Lenz has done just about everything a music professor can do. He has taught cello and horn. He has taught theory, form and analysis, orchestration and conducting. In fact, for many years he served as conductor for the University’s brass ensemble and, as well, the orchestra.
In conversation, it’s obvious that he holds all of his colleagues, both past and present, in high esteem, and loves his time with his students.
He’s proud of where the music department is today, and is quick to praise the work of others.

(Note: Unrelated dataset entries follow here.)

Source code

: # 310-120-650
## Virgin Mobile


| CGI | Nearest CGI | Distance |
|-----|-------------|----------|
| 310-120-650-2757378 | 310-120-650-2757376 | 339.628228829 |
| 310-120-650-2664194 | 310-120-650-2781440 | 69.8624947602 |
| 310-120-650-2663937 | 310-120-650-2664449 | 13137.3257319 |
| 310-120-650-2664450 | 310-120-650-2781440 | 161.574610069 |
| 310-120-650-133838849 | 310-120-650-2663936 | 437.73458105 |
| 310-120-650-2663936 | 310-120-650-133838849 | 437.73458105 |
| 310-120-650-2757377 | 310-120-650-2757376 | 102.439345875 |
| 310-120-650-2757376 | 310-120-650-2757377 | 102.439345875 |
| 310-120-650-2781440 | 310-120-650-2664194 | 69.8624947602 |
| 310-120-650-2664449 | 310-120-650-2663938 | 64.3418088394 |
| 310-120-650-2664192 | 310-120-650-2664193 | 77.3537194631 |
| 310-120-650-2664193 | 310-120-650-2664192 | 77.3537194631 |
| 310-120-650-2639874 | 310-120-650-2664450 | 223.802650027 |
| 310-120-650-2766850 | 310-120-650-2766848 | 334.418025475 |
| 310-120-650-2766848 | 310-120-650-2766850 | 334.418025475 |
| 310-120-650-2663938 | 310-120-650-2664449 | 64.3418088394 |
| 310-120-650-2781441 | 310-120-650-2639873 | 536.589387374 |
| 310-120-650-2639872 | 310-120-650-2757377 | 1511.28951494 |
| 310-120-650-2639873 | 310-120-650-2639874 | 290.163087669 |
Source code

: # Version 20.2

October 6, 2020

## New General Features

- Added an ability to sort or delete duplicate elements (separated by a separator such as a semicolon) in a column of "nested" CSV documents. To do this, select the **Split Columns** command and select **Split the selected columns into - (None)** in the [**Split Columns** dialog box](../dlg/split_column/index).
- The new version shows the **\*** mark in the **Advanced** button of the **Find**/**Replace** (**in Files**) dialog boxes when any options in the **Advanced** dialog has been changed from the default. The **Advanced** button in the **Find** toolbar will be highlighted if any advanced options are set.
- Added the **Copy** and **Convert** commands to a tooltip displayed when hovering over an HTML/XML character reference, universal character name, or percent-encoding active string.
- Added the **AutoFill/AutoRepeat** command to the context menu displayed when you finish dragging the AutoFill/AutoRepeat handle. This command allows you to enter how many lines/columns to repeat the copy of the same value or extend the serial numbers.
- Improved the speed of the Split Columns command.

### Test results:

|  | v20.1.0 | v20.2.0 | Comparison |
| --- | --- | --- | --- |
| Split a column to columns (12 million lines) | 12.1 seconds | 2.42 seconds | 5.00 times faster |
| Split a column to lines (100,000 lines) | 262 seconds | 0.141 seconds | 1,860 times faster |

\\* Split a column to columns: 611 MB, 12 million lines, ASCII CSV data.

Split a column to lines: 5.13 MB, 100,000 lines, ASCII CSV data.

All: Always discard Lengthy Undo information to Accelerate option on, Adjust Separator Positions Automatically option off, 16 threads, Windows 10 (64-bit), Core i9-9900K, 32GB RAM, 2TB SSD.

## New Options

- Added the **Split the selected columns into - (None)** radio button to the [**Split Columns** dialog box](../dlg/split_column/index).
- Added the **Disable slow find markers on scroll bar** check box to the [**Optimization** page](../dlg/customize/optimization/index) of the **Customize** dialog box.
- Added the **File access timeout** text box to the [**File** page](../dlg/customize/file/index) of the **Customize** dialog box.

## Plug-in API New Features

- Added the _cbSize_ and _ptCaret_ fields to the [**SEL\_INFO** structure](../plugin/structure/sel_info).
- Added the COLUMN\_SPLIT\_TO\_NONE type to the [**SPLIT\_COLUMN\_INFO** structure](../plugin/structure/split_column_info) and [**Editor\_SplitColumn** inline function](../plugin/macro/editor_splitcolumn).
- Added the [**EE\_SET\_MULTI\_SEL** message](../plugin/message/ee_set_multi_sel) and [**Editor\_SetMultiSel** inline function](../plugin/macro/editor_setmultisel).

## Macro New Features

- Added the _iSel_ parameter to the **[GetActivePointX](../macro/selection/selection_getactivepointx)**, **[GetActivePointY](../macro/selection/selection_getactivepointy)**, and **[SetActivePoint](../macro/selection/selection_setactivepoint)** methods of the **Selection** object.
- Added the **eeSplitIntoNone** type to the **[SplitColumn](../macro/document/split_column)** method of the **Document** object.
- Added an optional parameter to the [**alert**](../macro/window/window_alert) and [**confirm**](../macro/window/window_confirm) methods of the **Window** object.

“In a way, I’ve kind of ridden along with what a lot of other people have done, as well as what I have contributed,” he said.
“For instance, when (violinist and former concertmaster for the Cincinnati Symphony Orchestra)) Philip Ruder came to the University (in the mid-1990s), part of the terms of his coming here was that he wanted to have the graduate quartet be on the payroll, to basically have some sort of scholarship. Most good music schools have a situation like that, where they pay the fees for a graduate quartet, like graduate assistants.
“Phil got that established through the University Foundation. That, I think, more than anything else, has really given a shot in the arm to our string program and the orchestra program generally. It’s made a huge difference in the orchestra program. Our orchestras are up a notch or two; it’s not that we didn’t have good players in the past, but now we consistently have more quality players to choose from.”
Even though there has been much accomplished, Lenz could probably easily have decided to teach for another three or five years. So why retire now?
“Sometimes I ask myself, ‘Gee, why would I want to retire from this job,” Lenz said, “because it’s the best of all jobs. You get to teach, meet a lot of good students, get to play great music with a lot of other great players, and you get paid for doing it. But … then again, it’s time probably for somebody else to get a chance to have a great job, too.”
Lenz plans to be plenty busy in retirement. His father passed along to him a love of tinkering, of “fixing broken equipment, and bending things,” Lenz said cheerfully. So the odds are good he will be spending quite a bit of time in his shop at home, welding with joyful industriousness, “making things and seeing how they work.” He and wife Paula also plan to travel, and will “take the horses out in the mountains a bit more.” Lenz is also a grandfather, with a second grandchild to arrive in the coming months.
Still, he admits that his life, just as his family, friends and music have often centered on the University campus for many years, will take some re-adjusting. Lenz lives a short distance from campus, and has become accustomed “to walking back and forth from campus two or three times a day … even on weekends … Our campus is just part of the neighborhood to me.”
Just then Lenz paused, and remembered back 47 years, when he first came to campus, to receive his first music lessons in the humanities building, and, not long after, Church Fine Arts – the building he has taught and performed in and called his professional home for the past 37 years.
He pointed to floor of his office. There was a tell-tale sign that a musician had long ago taken up residence in his office: a small hole inadvertently, but clearly, drilled in the floor tile from countless hours of cello practice and playing.
“Forty-seven years ago, I probably started making the holes in the floor with my cello,” Lenz said. “I started making the holes … and I’ve probably had my students widen it over the years with their playing.”